Au milieu de la production foisonnante que la dernière décennie nous a offert en matière de science-fiction, de fantasy et de fantastique, une autrice afro-américaine, Nora K. Jemisin, s’est démarquée au point de remporter trois années d’affilée (en 2016, 2017 et 2018) le Prix Hugo du meilleur roman. Ce prix, le plus prestigieux du genre, elle l’a obtenu pour La Cinquième Saison (2016), La Porte de Cristal (2017) et Les Cieux Pétrifiés (2018), qui composent ensemble la trilogie des Livres de la Terre fracturée. Les distractions se faisant rares, j’ai profité des derniers mois pour enfin m’y pencher.

Le monde que nous y découvrons est bien mal en point. L’humanité occupe un unique continent et se compose de petites communautés fragiles. Peu de réelles villes, et pour cause : régulièrement, un cataclysme quelconque provoque un hiver apocalyptique d’une durée indéterminée. On appelle ça une Saison. Tremblement de terre, tsunami, activité volcanique : il faut être prêt à tout. Une partie de la population dispose pourtant du pouvoir de l’en protéger : les orogènes, capables de contrôler l’activité sismique, et plus globalement la pierre. Pourtant, ces derniers sont méprisés, rejetés voire tués, sauf si le pouvoir central les repère suffisamment tôt et les éduque – cruellement – afin de les utiliser à ses fins.

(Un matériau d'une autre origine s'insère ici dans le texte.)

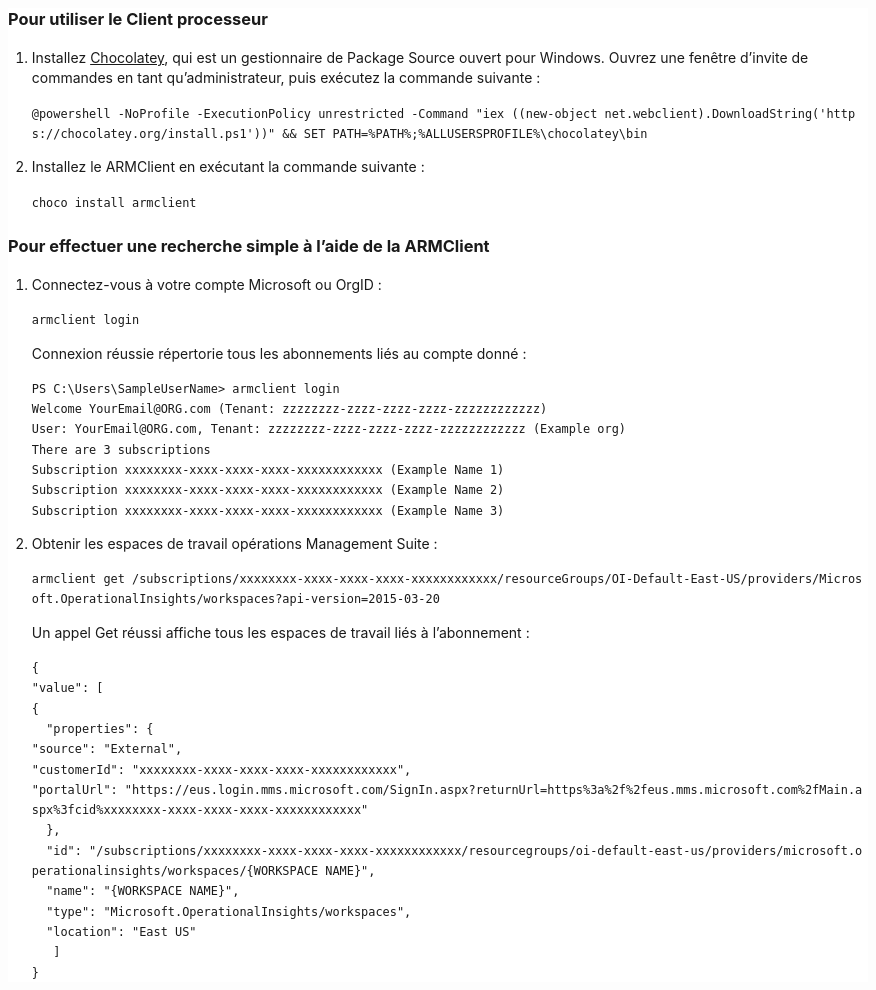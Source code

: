 ### <a name="to-use-the-arm-client"></a>Pour utiliser le Client processeur

1. Installez [Chocolatey](https://chocolatey.org/), qui est un gestionnaire de Package Source ouvert pour Windows. Ouvrez une fenêtre d’invite de commandes en tant qu’administrateur, puis exécutez la commande suivante :

    ```
    @powershell -NoProfile -ExecutionPolicy unrestricted -Command "iex ((new-object net.webclient).DownloadString('https://chocolatey.org/install.ps1'))" && SET PATH=%PATH%;%ALLUSERSPROFILE%\chocolatey\bin
    ```

2. Installez le ARMClient en exécutant la commande suivante :

    ```
    choco install armclient
    ```

### <a name="to-perform-a-simple-search-using-the-armclient"></a>Pour effectuer une recherche simple à l’aide de la ARMClient

1. Connectez-vous à votre compte Microsoft ou OrgID :

    ```
    armclient login
    ```

    Connexion réussie répertorie tous les abonnements liés au compte donné :

    ```
    PS C:\Users\SampleUserName> armclient login
    Welcome YourEmail@ORG.com (Tenant: zzzzzzzz-zzzz-zzzz-zzzz-zzzzzzzzzzzz)
    User: YourEmail@ORG.com, Tenant: zzzzzzzz-zzzz-zzzz-zzzz-zzzzzzzzzzzz (Example org)
    There are 3 subscriptions
    Subscription xxxxxxxx-xxxx-xxxx-xxxx-xxxxxxxxxxxx (Example Name 1)
    Subscription xxxxxxxx-xxxx-xxxx-xxxx-xxxxxxxxxxxx (Example Name 2)
    Subscription xxxxxxxx-xxxx-xxxx-xxxx-xxxxxxxxxxxx (Example Name 3)
    ```

2. Obtenir les espaces de travail opérations Management Suite :

    ```
    armclient get /subscriptions/xxxxxxxx-xxxx-xxxx-xxxx-xxxxxxxxxxxx/resourceGroups/OI-Default-East-US/providers/Microsoft.OperationalInsights/workspaces?api-version=2015-03-20
    ```

    Un appel Get réussi affiche tous les espaces de travail liés à l’abonnement :

    ```
    {
    "value": [
    {
      "properties": {
    "source": "External",
    "customerId": "xxxxxxxx-xxxx-xxxx-xxxx-xxxxxxxxxxxx",
    "portalUrl": "https://eus.login.mms.microsoft.com/SignIn.aspx?returnUrl=https%3a%2f%2feus.mms.microsoft.com%2fMain.aspx%3fcid%xxxxxxxx-xxxx-xxxx-xxxx-xxxxxxxxxxxx"
      },
      "id": "/subscriptions/xxxxxxxx-xxxx-xxxx-xxxx-xxxxxxxxxxxx/resourcegroups/oi-default-east-us/providers/microsoft.operationalinsights/workspaces/{WORKSPACE NAME}",
      "name": "{WORKSPACE NAME}",
      "type": "Microsoft.OperationalInsights/workspaces",
      "location": "East US"
       ]
    }
    ```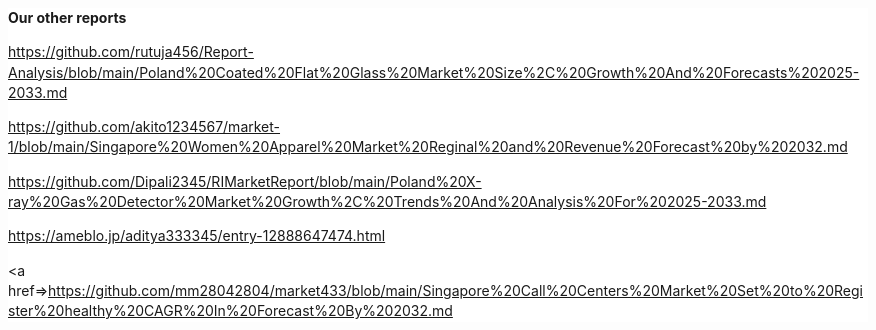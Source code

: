 <strong>Our other reports</strong>

<a href=https://github.com/rutuja456/Report-Analysis/blob/main/Poland%20Coated%20Flat%20Glass%20Market%20Size%2C%20Growth%20And%20Forecasts%202025-2033.md>https://github.com/rutuja456/Report-Analysis/blob/main/Poland%20Coated%20Flat%20Glass%20Market%20Size%2C%20Growth%20And%20Forecasts%202025-2033.md</a>

<a href=https://github.com/akito1234567/market-1/blob/main/Singapore%20Women%20Apparel%20Market%20Reginal%20and%20Revenue%20Forecast%20by%202032.md>https://github.com/akito1234567/market-1/blob/main/Singapore%20Women%20Apparel%20Market%20Reginal%20and%20Revenue%20Forecast%20by%202032.md</a>

<a href=https://github.com/Dipali2345/RIMarketReport/blob/main/Poland%20X-ray%20Gas%20Detector%20Market%20Growth%2C%20Trends%20And%20Analysis%20For%202025-2033.md>https://github.com/Dipali2345/RIMarketReport/blob/main/Poland%20X-ray%20Gas%20Detector%20Market%20Growth%2C%20Trends%20And%20Analysis%20For%202025-2033.md</a>

<a href=https://ameblo.jp/aditya333345/entry-12888647474.html>https://ameblo.jp/aditya333345/entry-12888647474.html</a>

<a href=>https://github.com/mm28042804/market433/blob/main/Singapore%20Call%20Centers%20Market%20Set%20to%20Register%20healthy%20CAGR%20In%20Forecast%20By%202032.md</a>
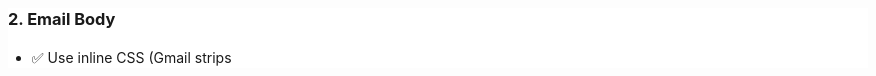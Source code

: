 ### 2. Email Body
- ✅ Use inline CSS (Gmail strips <style> tags)
- ✅ Max width: 600px
- ✅ Mobile-friendly design
- ✅ Clear call-to-action button
- ✅ Include unsubscribe link
- ❌ Don't use JavaScript
- ❌ Don't use external stylesheets
- ❌ Don't embed large images

### 3. Personalization
- ✅ Use recipient's first name
- ✅ Reference specific actions
- ✅ Include relevant stats
- ✅ Contextualize with conditionals
- ❌ Don't over-personalize (creepy)

### 4. Call-to-Action
- ✅ One primary CTA button
- ✅ Descriptive button text
- ✅ High contrast colors
- ✅ Adequate button size (min 44x44px)
- ❌ Don't use multiple competing CTAs
- ❌ Don't use vague text like "Click Here"

---

## 🧪 Testing Templates

### Method 1: Use Test Endpoint

```bash
curl -X POST http://localhost:8000/api/notifications/send \
  -H "Authorization: Bearer YOUR_TOKEN" \
  -H "Content-Type: application/json" \
  -d '{
    "username": "test_user",
    "trigger": "new_match",
    "channels": ["email"],
    "templateData": {
      "match": {
        "firstName": "John",
        "age": 28,
        "matchScore": 92,
        "location": "New York"
      }
    }
  }'
```

### Method 2: Use NotificationTester Component
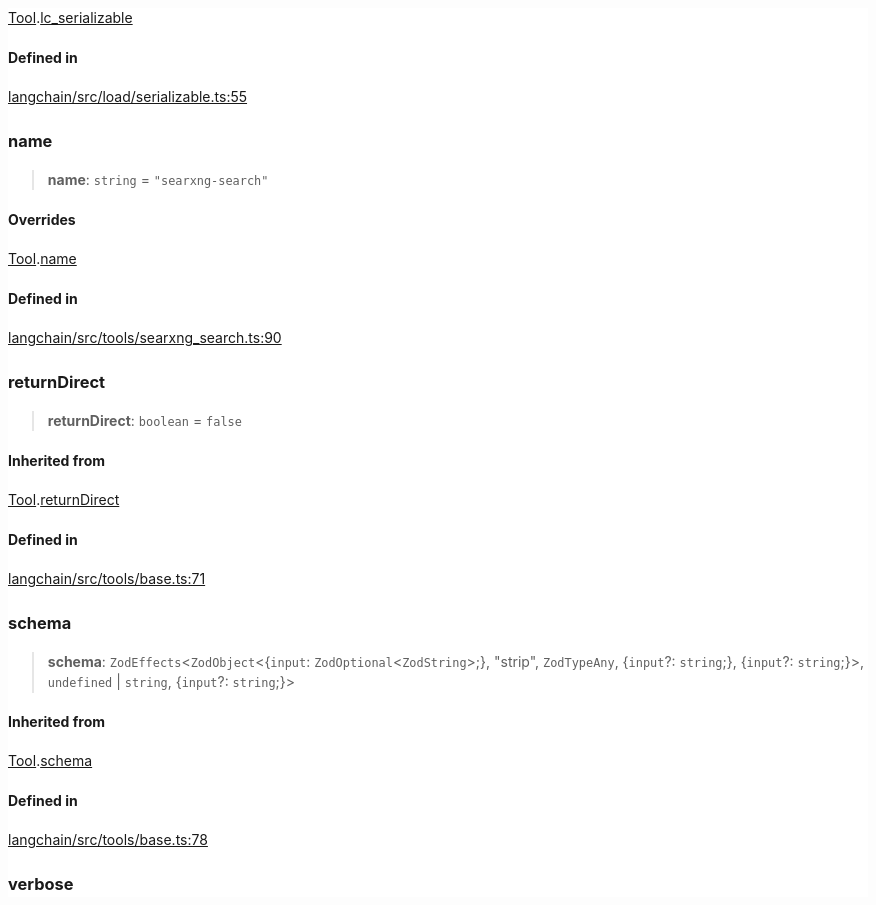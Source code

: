 [Tool](/docs/api/tools/classes/Tool).[lc\_serializable](/docs/api/tools/classes/Tool#lc_serializable)

#### Defined in[​](#defined-in-3 "Direct link to Defined in")

[langchain/src/load/serializable.ts:55](https://github.com/hwchase17/langchainjs/blob/46e1734/langchain/src/load/serializable.ts#L55)

### name[​](#name "Direct link to name")

> **name**: `string` = `"searxng-search"`

#### Overrides[​](#overrides-2 "Direct link to Overrides")

[Tool](/docs/api/tools/classes/Tool).[name](/docs/api/tools/classes/Tool#name)

#### Defined in[​](#defined-in-4 "Direct link to Defined in")

[langchain/src/tools/searxng\_search.ts:90](https://github.com/hwchase17/langchainjs/blob/46e1734/langchain/src/tools/searxng_search.ts#L90)

### returnDirect[​](#returndirect "Direct link to returnDirect")

> **returnDirect**: `boolean` = `false`

#### Inherited from[​](#inherited-from-2 "Direct link to Inherited from")

[Tool](/docs/api/tools/classes/Tool).[returnDirect](/docs/api/tools/classes/Tool#returndirect)

#### Defined in[​](#defined-in-5 "Direct link to Defined in")

[langchain/src/tools/base.ts:71](https://github.com/hwchase17/langchainjs/blob/46e1734/langchain/src/tools/base.ts#L71)

### schema[​](#schema "Direct link to schema")

> **schema**: `ZodEffects`<`ZodObject`<{`input`: `ZodOptional`<`ZodString`\>;}, "strip", `ZodTypeAny`, {`input`?: `string`;}, {`input`?: `string`;}\>, `undefined` | `string`, {`input`?: `string`;}\>

#### Inherited from[​](#inherited-from-3 "Direct link to Inherited from")

[Tool](/docs/api/tools/classes/Tool).[schema](/docs/api/tools/classes/Tool#schema)

#### Defined in[​](#defined-in-6 "Direct link to Defined in")

[langchain/src/tools/base.ts:78](https://github.com/hwchase17/langchainjs/blob/46e1734/langchain/src/tools/base.ts#L78)

### verbose[​](#verbose "Direct link to verbose")

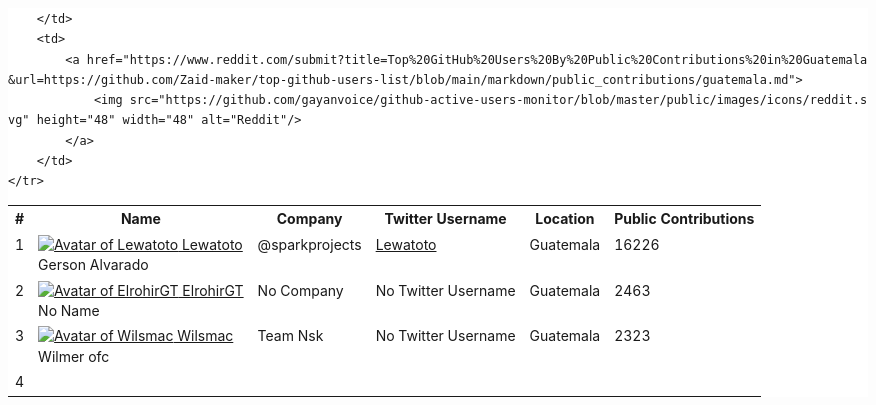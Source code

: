 		</td>
		<td>
			<a href="https://www.reddit.com/submit?title=Top%20GitHub%20Users%20By%20Public%20Contributions%20in%20Guatemala&url=https://github.com/Zaid-maker/top-github-users-list/blob/main/markdown/public_contributions/guatemala.md">
				<img src="https://github.com/gayanvoice/github-active-users-monitor/blob/master/public/images/icons/reddit.svg" height="48" width="48" alt="Reddit"/>
			</a>
		</td>
	</tr>
</table>

<table>
	<tr>
		<th>#</th>
		<th>Name</th>
		<th>Company</th>
		<th>Twitter Username</th>
		<th>Location</th>
		<th>Public Contributions</th>
	</tr>
	<tr>
		<td>1</td>
		<td>
			<a href="https://github.com/Lewatoto">
				<img src="https://avatars.githubusercontent.com/u/8757169?s=72&u=73c8035eb312c7067badf9a801c71a0b9f4f8ae3&v=4" width="24" alt="Avatar of Lewatoto"> Lewatoto
			</a><br/>
			Gerson Alvarado
		</td>
		<td>@sparkprojects  </td>
		<td><a href="https://twitter.com/Lewatoto">Lewatoto</a></td>
		<td>Guatemala</td>
		<td>16226</td>
	</tr>
	<tr>
		<td>2</td>
		<td>
			<a href="https://github.com/ElrohirGT">
				<img src="https://avatars.githubusercontent.com/u/45268815?s=72&u=57125e9811cda28210cc73abde3c657c9f8f25ed&v=4" width="24" alt="Avatar of ElrohirGT"> ElrohirGT
			</a><br/>
			No Name
		</td>
		<td>No Company</td>
		<td>No Twitter Username</td>
		<td>Guatemala</td>
		<td>2463</td>
	</tr>
	<tr>
		<td>3</td>
		<td>
			<a href="https://github.com/Wilsmac">
				<img src="https://avatars.githubusercontent.com/u/134551880?s=72&u=9906938c3aff7b31e40723e4703f8787e49fc1d1&v=4" width="24" alt="Avatar of Wilsmac"> Wilsmac
			</a><br/>
			Wilmer ofc
		</td>
		<td>Team Nsk </td>
		<td>No Twitter Username</td>
		<td>Guatemala</td>
		<td>2323</td>
	</tr>
	<tr>
		<td>4</td>
		<td>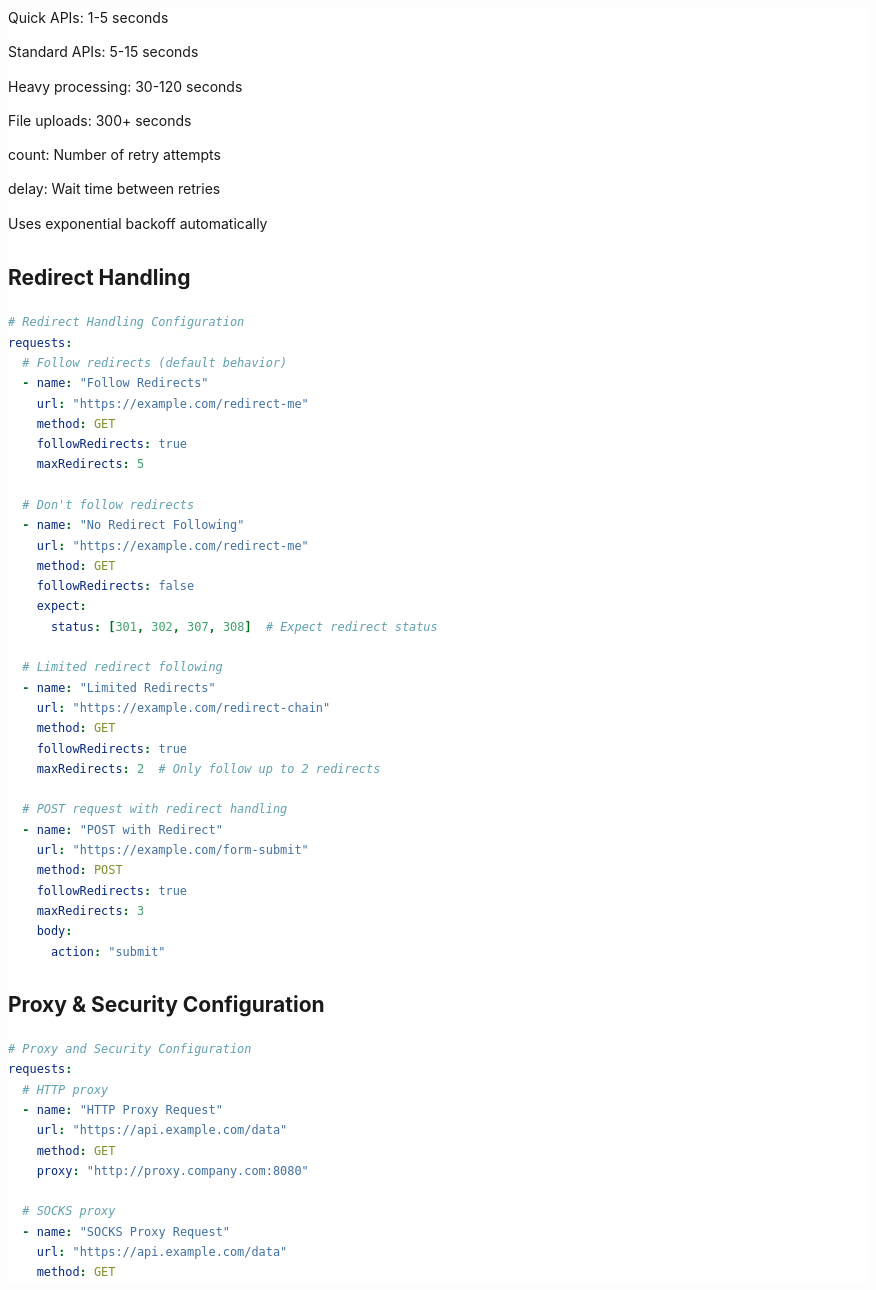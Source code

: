 Quick APIs: 1-5 seconds

Standard APIs: 5-15 seconds

Heavy processing: 30-120 seconds

File uploads: 300+ seconds

count: Number of retry attempts

delay: Wait time between retries

Uses exponential backoff automatically

## Redirect Handling

```yaml title="redirects.yaml"
# Redirect Handling Configuration
requests:
  # Follow redirects (default behavior)
  - name: "Follow Redirects"
    url: "https://example.com/redirect-me"
    method: GET
    followRedirects: true
    maxRedirects: 5
    
  # Don't follow redirects
  - name: "No Redirect Following"
    url: "https://example.com/redirect-me"
    method: GET
    followRedirects: false
    expect:
      status: [301, 302, 307, 308]  # Expect redirect status
      
  # Limited redirect following
  - name: "Limited Redirects"
    url: "https://example.com/redirect-chain"
    method: GET
    followRedirects: true
    maxRedirects: 2  # Only follow up to 2 redirects
    
  # POST request with redirect handling
  - name: "POST with Redirect"
    url: "https://example.com/form-submit"
    method: POST
    followRedirects: true
    maxRedirects: 3
    body:
      action: "submit"
```

## Proxy & Security Configuration

```yaml title="proxy-security.yaml"
# Proxy and Security Configuration
requests:
  # HTTP proxy
  - name: "HTTP Proxy Request"
    url: "https://api.example.com/data"
    method: GET
    proxy: "http://proxy.company.com:8080"
    
  # SOCKS proxy
  - name: "SOCKS Proxy Request"
    url: "https://api.example.com/data"
    method: GET
```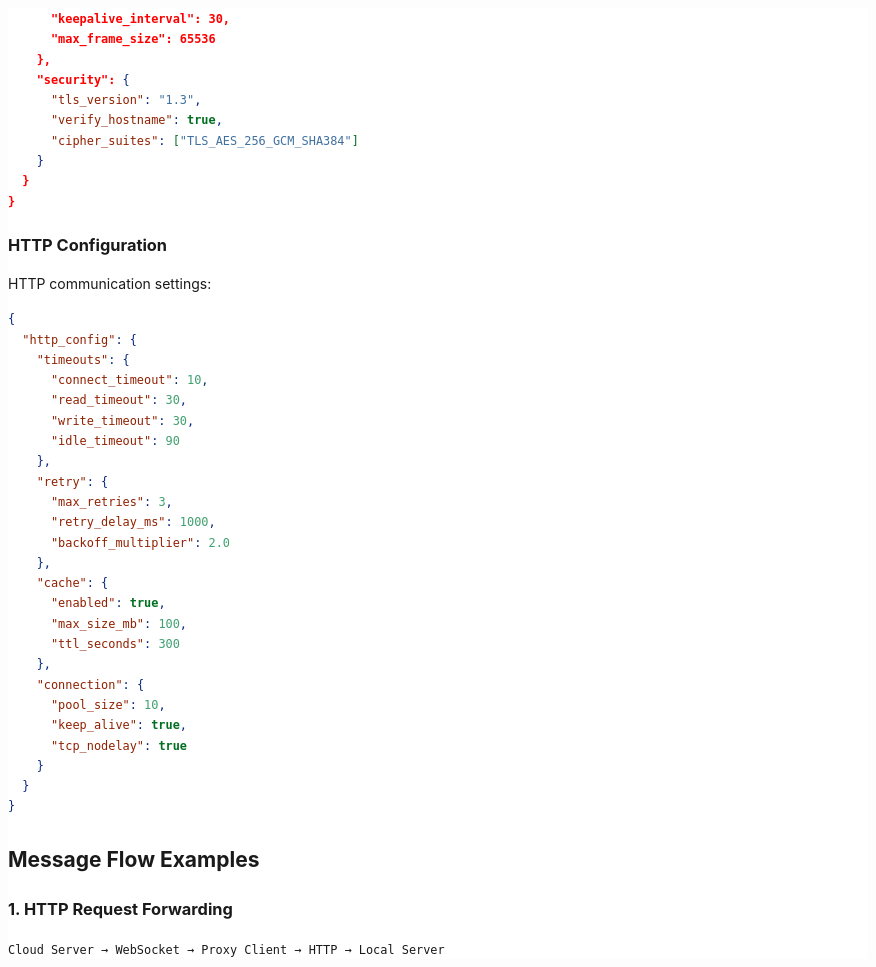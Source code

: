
 ```json
      "keepalive_interval": 30,
      "max_frame_size": 65536
    },
    "security": {
      "tls_version": "1.3",
      "verify_hostname": true,
      "cipher_suites": ["TLS_AES_256_GCM_SHA384"]
    }
  }
}
```

### HTTP Configuration

HTTP communication settings:

```json
{
  "http_config": {
    "timeouts": {
      "connect_timeout": 10,
      "read_timeout": 30,
      "write_timeout": 30,
      "idle_timeout": 90
    },
    "retry": {
      "max_retries": 3,
      "retry_delay_ms": 1000,
      "backoff_multiplier": 2.0
    },
    "cache": {
      "enabled": true,
      "max_size_mb": 100,
      "ttl_seconds": 300
    },
    "connection": {
      "pool_size": 10,
      "keep_alive": true,
      "tcp_nodelay": true
    }
  }
}
```

## Message Flow Examples

### 1. HTTP Request Forwarding

```text
Cloud Server → WebSocket → Proxy Client → HTTP → Local Server
```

Sans rentrer dans les détails d’un récit qui s’étend sur trois volumes, le premier opus s’ouvre sur une double catastrophe : globale, avec l’arrivée d’une nouvelle Saison, et personnelle, quand une mère orogène découvre que son mari a tué son fils et enlevé sa fille, tous deux orogènes également. L’entame La Cinquième Saison est brutale et nous lâche sans prévenir dans cet univers implacable. Un tas de questions nous brûlent. Mais qui sont ces personnes ? Quand ? Pourquoi font-elles cela ? Et pourtant, il ne faut pas bien longtemps pour commencer à deviner tout le potentiel que cette histoire a en réserve. Les protagonistes, d’une part, sonnent vrai et nous donnent à voir toute une palette d’humanité. D’autre part, si les débuts nous laissent entrevoir un univers vaguement médiéval peuplé de quelques magiciens opprimés, il n’en est rien : ce monde est d’une grande originalité. A propos : mais que c’est bien écrit, et quel bonheur lorsque la narration et l’univers s’entrecroisent pour former un tout cohérent. Le public francophone peut au passage saluer la traductrice Michelle Charrier pour son travail. Cette épopée longue et ardue dans un monde sans pitié nous tient en haleine jusqu’au bout, même on n’échappe pas à quelques passages plus compliqués à saisir.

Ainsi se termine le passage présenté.